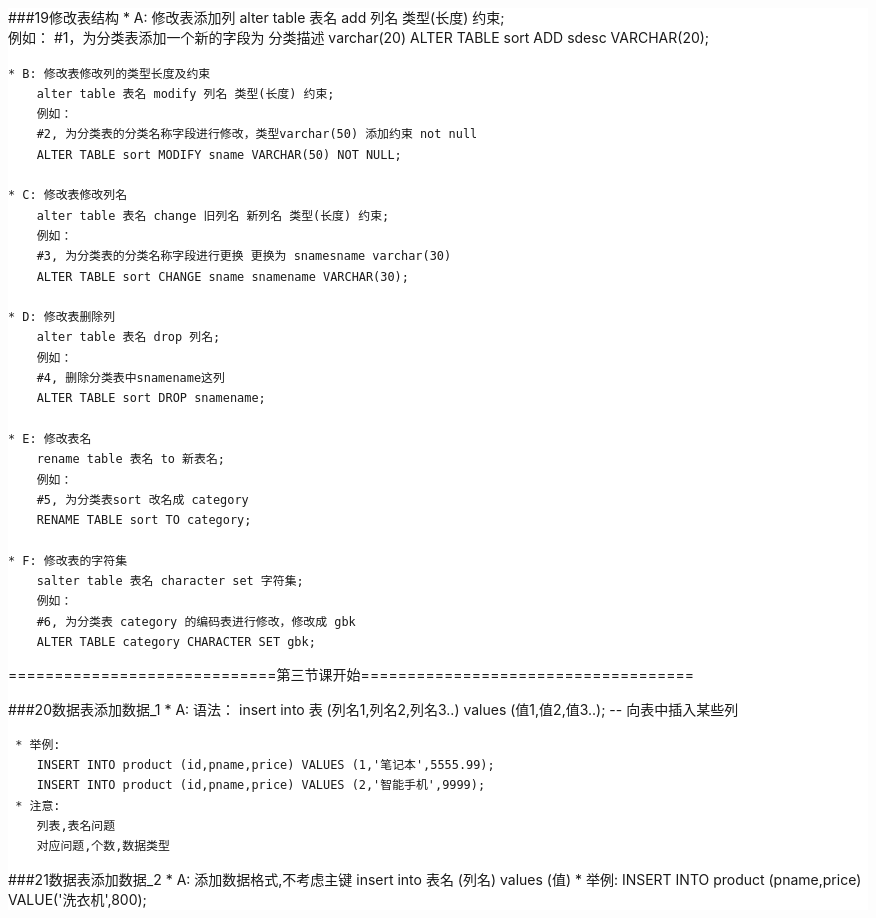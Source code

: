 
###19修改表结构
	 * A: 修改表添加列
		alter table 表名 add 列名 类型(长度) 约束;	
		例如：
		#1，为分类表添加一个新的字段为 分类描述 varchar(20)
		ALTER TABLE sort ADD sdesc VARCHAR(20);

	* B: 修改表修改列的类型长度及约束
		alter table 表名 modify 列名 类型(长度) 约束; 
		例如：
		#2, 为分类表的分类名称字段进行修改，类型varchar(50) 添加约束 not null
		ALTER TABLE sort MODIFY sname VARCHAR(50) NOT NULL;

	* C: 修改表修改列名
		alter table 表名 change 旧列名 新列名 类型(长度) 约束; 
		例如：
		#3, 为分类表的分类名称字段进行更换 更换为 snamesname varchar(30)
		ALTER TABLE sort CHANGE sname snamename VARCHAR(30);

	* D: 修改表删除列
		alter table 表名 drop 列名;	
		例如：
		#4, 删除分类表中snamename这列
		ALTER TABLE sort DROP snamename;

	* E: 修改表名
		rename table 表名 to 新表名; 
		例如：
		#5, 为分类表sort 改名成 category
		RENAME TABLE sort TO category;

	* F: 修改表的字符集
		salter table 表名 character set 字符集;
		例如：
		#6, 为分类表 category 的编码表进行修改，修改成 gbk
		ALTER TABLE category CHARACTER SET gbk;

=============================第三节课开始====================================


###20数据表添加数据_1
	 * A: 语法：
		insert into 表 (列名1,列名2,列名3..) values  (值1,值2,值3..); -- 向表中插入某些列
	
	 * 举例:
		INSERT INTO product (id,pname,price) VALUES (1,'笔记本',5555.99);
		INSERT INTO product (id,pname,price) VALUES (2,'智能手机',9999);
	 * 注意:
		列表,表名问题
		对应问题,个数,数据类型


###21数据表添加数据_2
	 * A: 添加数据格式,不考虑主键
		insert into 表名 (列名) values (值)
	 * 举例:
		INSERT INTO product (pname,price) VALUE('洗衣机',800);
		
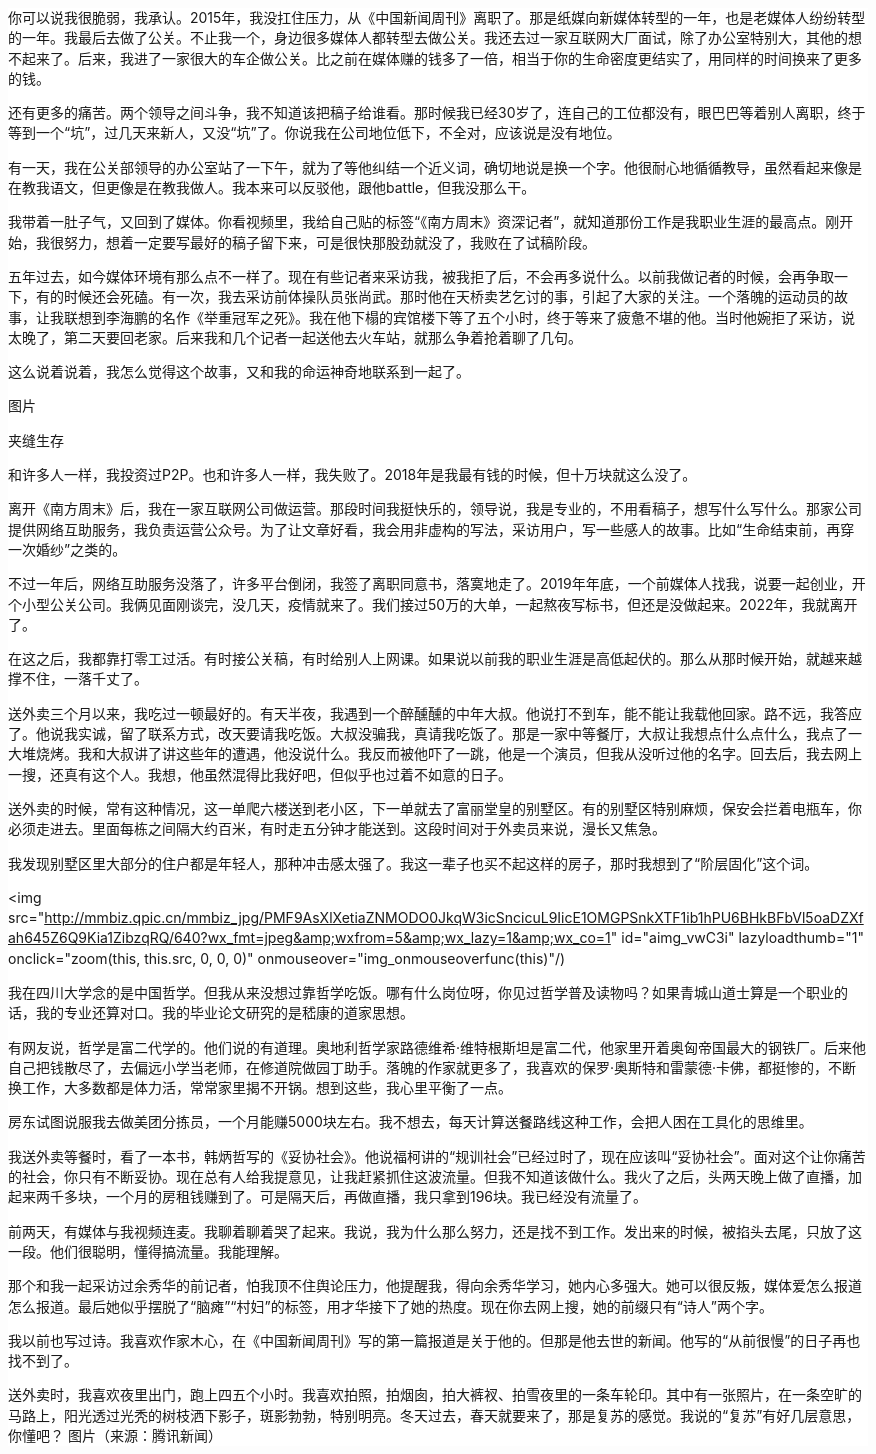 你可以说我很脆弱，我承认。2015年，我没扛住压力，从《中国新闻周刊》离职了。那是纸媒向新媒体转型的一年，也是老媒体人纷纷转型的一年。我最后去做了公关。不止我一个，身边很多媒体人都转型去做公关。我还去过一家互联网大厂面试，除了办公室特别大，其他的想不起来了。后来，我进了一家很大的车企做公关。比之前在媒体赚的钱多了一倍，相当于你的生命密度更结实了，用同样的时间换来了更多的钱。

还有更多的痛苦。两个领导之间斗争，我不知道该把稿子给谁看。那时候我已经30岁了，连自己的工位都没有，眼巴巴等着别人离职，终于等到一个“坑”，过几天来新人，又没“坑”了。你说我在公司地位低下，不全对，应该说是没有地位。

有一天，我在公关部领导的办公室站了一下午，就为了等他纠结一个近义词，确切地说是换一个字。他很耐心地循循教导，虽然看起来像是在教我语文，但更像是在教我做人。我本来可以反驳他，跟他battle，但我没那么干。

我带着一肚子气，又回到了媒体。你看视频里，我给自己贴的标签“《南方周末》资深记者”，就知道那份工作是我职业生涯的最高点。刚开始，我很努力，想着一定要写最好的稿子留下来，可是很快那股劲就没了，我败在了试稿阶段。

五年过去，如今媒体环境有那么点不一样了。现在有些记者来采访我，被我拒了后，不会再多说什么。以前我做记者的时候，会再争取一下，有的时候还会死磕。有一次，我去采访前体操队员张尚武。那时他在天桥卖艺乞讨的事，引起了大家的关注。一个落魄的运动员的故事，让我联想到李海鹏的名作《举重冠军之死》。我在他下榻的宾馆楼下等了五个小时，终于等来了疲惫不堪的他。当时他婉拒了采访，说太晚了，第二天要回老家。后来我和几个记者一起送他去火车站，就那么争着抢着聊了几句。

这么说着说着，我怎么觉得这个故事，又和我的命运神奇地联系到一起了。

图片

夹缝生存

和许多人一样，我投资过P2P。也和许多人一样，我失败了。2018年是我最有钱的时候，但十万块就这么没了。

离开《南方周末》后，我在一家互联网公司做运营。那段时间我挺快乐的，领导说，我是专业的，不用看稿子，想写什么写什么。那家公司提供网络互助服务，我负责运营公众号。为了让文章好看，我会用非虚构的写法，采访用户，写一些感人的故事。比如“生命结束前，再穿一次婚纱”之类的。

不过一年后，网络互助服务没落了，许多平台倒闭，我签了离职同意书，落寞地走了。2019年年底，一个前媒体人找我，说要一起创业，开个小型公关公司。我俩见面刚谈完，没几天，疫情就来了。我们接过50万的大单，一起熬夜写标书，但还是没做起来。2022年，我就离开了。

在这之后，我都靠打零工过活。有时接公关稿，有时给别人上网课。如果说以前我的职业生涯是高低起伏的。那么从那时候开始，就越来越撑不住，一落千丈了。

送外卖三个月以来，我吃过一顿最好的。有天半夜，我遇到一个醉醺醺的中年大叔。他说打不到车，能不能让我载他回家。路不远，我答应了。他说我实诚，留了联系方式，改天要请我吃饭。大叔没骗我，真请我吃饭了。那是一家中等餐厅，大叔让我想点什么点什么，我点了一大堆烧烤。我和大叔讲了讲这些年的遭遇，他没说什么。我反而被他吓了一跳，他是一个演员，但我从没听过他的名字。回去后，我去网上一搜，还真有这个人。我想，他虽然混得比我好吧，但似乎也过着不如意的日子。

送外卖的时候，常有这种情况，这一单爬六楼送到老小区，下一单就去了富丽堂皇的别墅区。有的别墅区特别麻烦，保安会拦着电瓶车，你必须走进去。里面每栋之间隔大约百米，有时走五分钟才能送到。这段时间对于外卖员来说，漫长又焦急。

我发现别墅区里大部分的住户都是年轻人，那种冲击感太强了。我这一辈子也买不起这样的房子，那时我想到了“阶层固化”这个词。

<img src="http://mmbiz.qpic.cn/mmbiz_jpg/PMF9AsXlXetiaZNMODO0JkqW3icSncicuL9IicE1OMGPSnkXTF1ib1hPU6BHkBFbVl5oaDZXfah645Z6Q9Kia1ZibzqRQ/640?wx_fmt=jpeg&amp;wxfrom=5&amp;wx_lazy=1&amp;wx_co=1" id="aimg_vwC3i" lazyloadthumb="1" onclick="zoom(this, this.src, 0, 0, 0)" onmouseover="img_onmouseoverfunc(this)"/)

我在四川大学念的是中国哲学。但我从来没想过靠哲学吃饭。哪有什么岗位呀，你见过哲学普及读物吗？如果青城山道士算是一个职业的话，我的专业还算对口。我的毕业论文研究的是嵇康的道家思想。

有网友说，哲学是富二代学的。他们说的有道理。奥地利哲学家路德维希·维特根斯坦是富二代，他家里开着奥匈帝国最大的钢铁厂。后来他自己把钱散尽了，去偏远小学当老师，在修道院做园丁助手。落魄的作家就更多了，我喜欢的保罗·奥斯特和雷蒙德·卡佛，都挺惨的，不断换工作，大多数都是体力活，常常家里揭不开锅。想到这些，我心里平衡了一点。

房东试图说服我去做美团分拣员，一个月能赚5000块左右。我不想去，每天计算送餐路线这种工作，会把人困在工具化的思维里。

我送外卖等餐时，看了一本书，韩炳哲写的《妥协社会》。他说福柯讲的“规训社会”已经过时了，现在应该叫“妥协社会”。面对这个让你痛苦的社会，你只有不断妥协。现在总有人给我提意见，让我赶紧抓住这波流量。但我不知道该做什么。我火了之后，头两天晚上做了直播，加起来两千多块，一个月的房租钱赚到了。可是隔天后，再做直播，我只拿到196块。我已经没有流量了。

前两天，有媒体与我视频连麦。我聊着聊着哭了起来。我说，我为什么那么努力，还是找不到工作。发出来的时候，被掐头去尾，只放了这一段。他们很聪明，懂得搞流量。我能理解。

那个和我一起采访过余秀华的前记者，怕我顶不住舆论压力，他提醒我，得向余秀华学习，她内心多强大。她可以很反叛，媒体爱怎么报道怎么报道。最后她似乎摆脱了“脑瘫”“村妇”的标签，用才华接下了她的热度。现在你去网上搜，她的前缀只有“诗人”两个字。

我以前也写过诗。我喜欢作家木心，在《中国新闻周刊》写的第一篇报道是关于他的。但那是他去世的新闻。他写的“从前很慢”的日子再也找不到了。

送外卖时，我喜欢夜里出门，跑上四五个小时。我喜欢拍照，拍烟囱，拍大裤衩、拍雪夜里的一条车轮印。其中有一张照片，在一条空旷的马路上，阳光透过光秃的树枝洒下影子，斑影勃勃，特别明亮。冬天过去，春天就要来了，那是复苏的感觉。我说的“复苏”有好几层意思，你懂吧？ 图片（来源：腾讯新闻）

■ WHAT YOU WILL DO
Word for word, restate the lines of the data above that fall between the line holding "不过一年后，网络互助服务没落" and the line holding "我发现别墅区里大部分的住户都", inclusive, and no other lines.

■ RESPONSE AREA
不过一年后，网络互助服务没落了，许多平台倒闭，我签了离职同意书，落寞地走了。2019年年底，一个前媒体人找我，说要一起创业，开个小型公关公司。我俩见面刚谈完，没几天，疫情就来了。我们接过50万的大单，一起熬夜写标书，但还是没做起来。2022年，我就离开了。

在这之后，我都靠打零工过活。有时接公关稿，有时给别人上网课。如果说以前我的职业生涯是高低起伏的。那么从那时候开始，就越来越撑不住，一落千丈了。

送外卖三个月以来，我吃过一顿最好的。有天半夜，我遇到一个醉醺醺的中年大叔。他说打不到车，能不能让我载他回家。路不远，我答应了。他说我实诚，留了联系方式，改天要请我吃饭。大叔没骗我，真请我吃饭了。那是一家中等餐厅，大叔让我想点什么点什么，我点了一大堆烧烤。我和大叔讲了讲这些年的遭遇，他没说什么。我反而被他吓了一跳，他是一个演员，但我从没听过他的名字。回去后，我去网上一搜，还真有这个人。我想，他虽然混得比我好吧，但似乎也过着不如意的日子。

送外卖的时候，常有这种情况，这一单爬六楼送到老小区，下一单就去了富丽堂皇的别墅区。有的别墅区特别麻烦，保安会拦着电瓶车，你必须走进去。里面每栋之间隔大约百米，有时走五分钟才能送到。这段时间对于外卖员来说，漫长又焦急。

我发现别墅区里大部分的住户都是年轻人，那种冲击感太强了。我这一辈子也买不起这样的房子，那时我想到了“阶层固化”这个词。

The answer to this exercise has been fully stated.